Wrexham scraps plan for museum and library trust - Museums Association

Wrexham scraps plan for museum and library trust

Review finds that trust would not be ‘financially viable’
Wrexham council has scrapped a proposal to transfer its library and heritage services into a single independent trust.

The council, which oversees the largest heritage service in north Wales, approved plans in January this year to create a culture trust to manage the county’s museums, libraries, community centres and a planned arts hub.

However, a legal and financial review of the plans found that the trust option was not “financially viable”, reporting that it would cost £200,000-a-year less to keep the services in-house. 

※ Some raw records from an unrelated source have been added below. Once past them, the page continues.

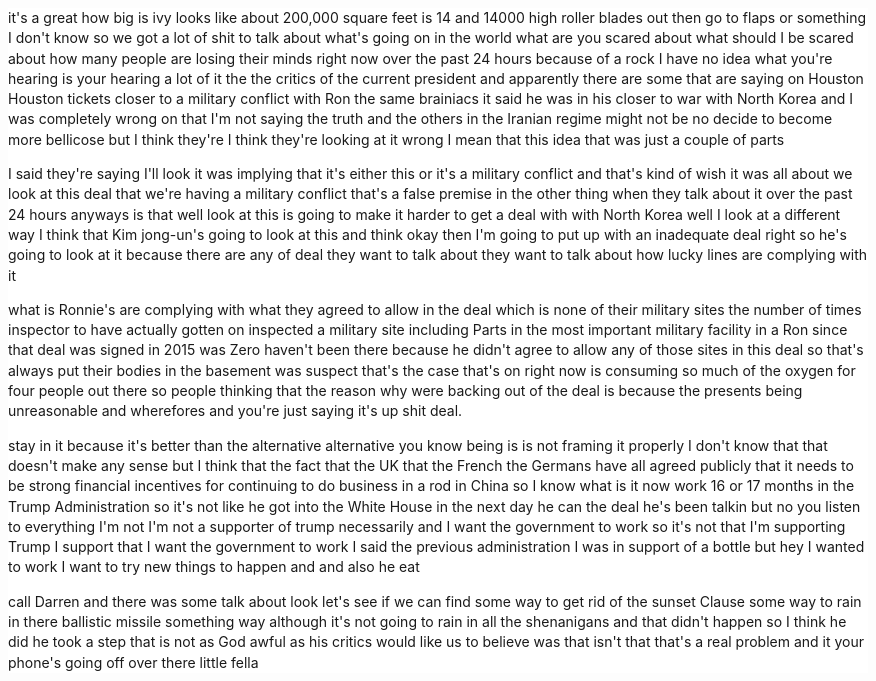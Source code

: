 <timemark seconds="667" />

 it's a great how big is ivy looks like about 200,000 square feet is 14 and 14000 high roller blades out then go to flaps or something I don't know so we got a lot of shit to talk about what's going on in the world what are you scared about what should I be scared about how many people are losing their minds right now over the past 24 hours because of a rock I have no idea what you're hearing is your hearing a lot of it the the critics of the current president and apparently there are some that are saying on Houston Houston tickets closer to a military conflict with Ron the same brainiacs it said he was in his closer to war with North Korea and I was completely wrong on that I'm not saying the truth and the others in the Iranian regime might not be no decide to become more bellicose but I think they're I think they're looking at it wrong I mean that this idea that was just a couple of parts

<timemark seconds="733" />

 I said they're saying I'll look it was implying that it's either this or it's a military conflict and that's kind of wish it was all about we look at this deal that we're having a military conflict that's a false premise in the other thing when they talk about it over the past 24 hours anyways is that well look at this is going to make it harder to get a deal with with North Korea well I look at a different way I think that Kim jong-un's going to look at this and think okay then I'm going to put up with an inadequate deal right so he's going to look at it because there are any of deal they want to talk about they want to talk about how lucky lines are complying with it

<timemark seconds="787" />

 what is Ronnie's are complying with what they agreed to allow in the deal which is none of their military sites the number of times inspector to have actually gotten on inspected a military site including Parts in the most important military facility in a Ron since that deal was signed in 2015 was Zero haven't been there because he didn't agree to allow any of those sites in this deal so that's always put their bodies in the basement was suspect that's the case that's on right now is consuming so much of the oxygen for four people out there so people thinking that the reason why were backing out of the deal is because the presents being unreasonable and wherefores and you're just saying it's up shit deal.

<timemark seconds="845" />

 stay in it because it's better than the alternative alternative you know being is is not framing it properly I don't know that that doesn't make any sense but I think that the fact that the UK that the French the Germans have all agreed publicly that it needs to be strong financial incentives for continuing to do business in a rod in China so I know what is it now work 16 or 17 months in the Trump Administration so it's not like he got into the White House in the next day he can the deal he's been talkin but no you listen to everything I'm not I'm not a supporter of trump necessarily and I want the government to work so it's not that I'm supporting Trump I support that I want the government to work I said the previous administration I was in support of a bottle but hey I wanted to work I want to try new things to happen and and also he eat

<timemark seconds="907" />

 call Darren and there was some talk about look let's see if we can find some way to get rid of the sunset Clause some way to rain in there ballistic missile something way although it's not going to rain in all the shenanigans and that didn't happen so I think he did he took a step that is not as God awful as his critics would like us to believe was that isn't that that's a real problem and it your phone's going off over there little fella

<timemark seconds="941" />
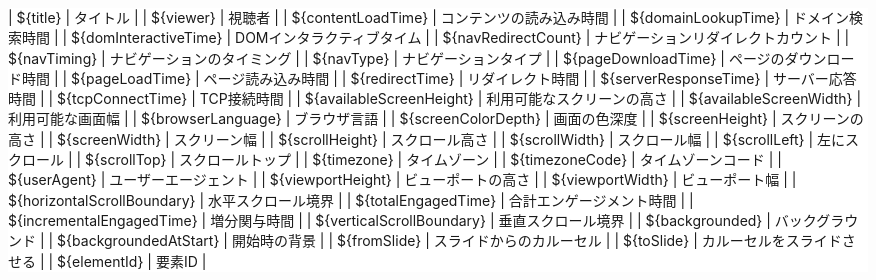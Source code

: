 | \${title}                    | タイトル                           |
| \${viewer}                   | 視聴者                             |
| \${contentLoadTime}          | コンテンツの読み込み時間           |
| \${domainLookupTime}         | ドメイン検索時間                   |
| \${domInteractiveTime}       | DOMインタラクティブタイム         |
| \${navRedirectCount}         | ナビゲーションリダイレクトカウント |
| \${navTiming}                | ナビゲーションのタイミング         |
| \${navType}                  | ナビゲーションタイプ               |
| \${pageDownloadTime}         | ページのダウンロード時間           |
| \${pageLoadTime}             | ページ読み込み時間                 |
| \${redirectTime}             | リダイレクト時間                   |
| \${serverResponseTime}       | サーバー応答時間                   |
| \${tcpConnectTime}           | TCP接続時間                       |
| \${availableScreenHeight}    | 利用可能なスクリーンの高さ         |
| \${availableScreenWidth}     | 利用可能な画面幅                   |
| \${browserLanguage}          | ブラウザ言語                       |
| \${screenColorDepth}         | 画面の色深度                       |
| \${screenHeight}             | スクリーンの高さ                   |
| \${screenWidth}              | スクリーン幅                       |
| \${scrollHeight}             | スクロール高さ                     |
| \${scrollWidth}              | スクロール幅                       |
| \${scrollLeft}               | 左にスクロール                     |
| \${scrollTop}                | スクロールトップ                   |
| \${timezone}                 | タイムゾーン                       |
| \${timezoneCode}             | タイムゾーンコード                 |
| \${userAgent}                | ユーザーエージェント               |
| \${viewportHeight}           | ビューポートの高さ                 |
| \${viewportWidth}            | ビューポート幅                     |
| \${horizontalScrollBoundary} | 水平スクロール境界                 |
| \${totalEngagedTime}         | 合計エンゲージメント時間           |
| \${incrementalEngagedTime}   | 増分関与時間                       |
| \${verticalScrollBoundary}   | 垂直スクロール境界                 |
| \${backgrounded}             | バックグラウンド                   |
| \${backgroundedAtStart}      | 開始時の背景                       |
| \${fromSlide}                | スライドからのカルーセル           |
| \${toSlide}                  | カルーセルをスライドさせる         |
| \${elementId}                | 要素ID                            |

The report found that the additional costs of setting up the trust would come to £371,000 annually, compared to projected savings of almost £170,000-a-year that the trust would bring in business rates relief.

A council report stated: “Taking into account the outcome of both the legal and financial review, it is felt no longer financially viable at this time to set up an independent trust to potentially deliver the council’s library, heritage and archives services and that the most cost-effective option at this point in time is to retain these services within the council.”

Members of the council’s executive board voted against proceeding with the trust at a meeting last week. The council’s lead member for people, communities and partnerships, Hugh Jones, told the board: “It is always right when you have made a decision, especially when circumstances around you are changing, that you keep the original decision under review.”

A council spokesman said the executive board had instead decided to continue with the existing model, voting in favour of keeping the facilities as “in-house services to be supported”.
 
The culture trust option was first put forward in 2014 as a means of averting the threat of closure and giving the services a sustainable future.

An independent report produced last year by museum consultants Hillary McGowan and Associates had warned the council against creating a combined trust, saying “heritage and libraries can be uncomfortable bedfellows”.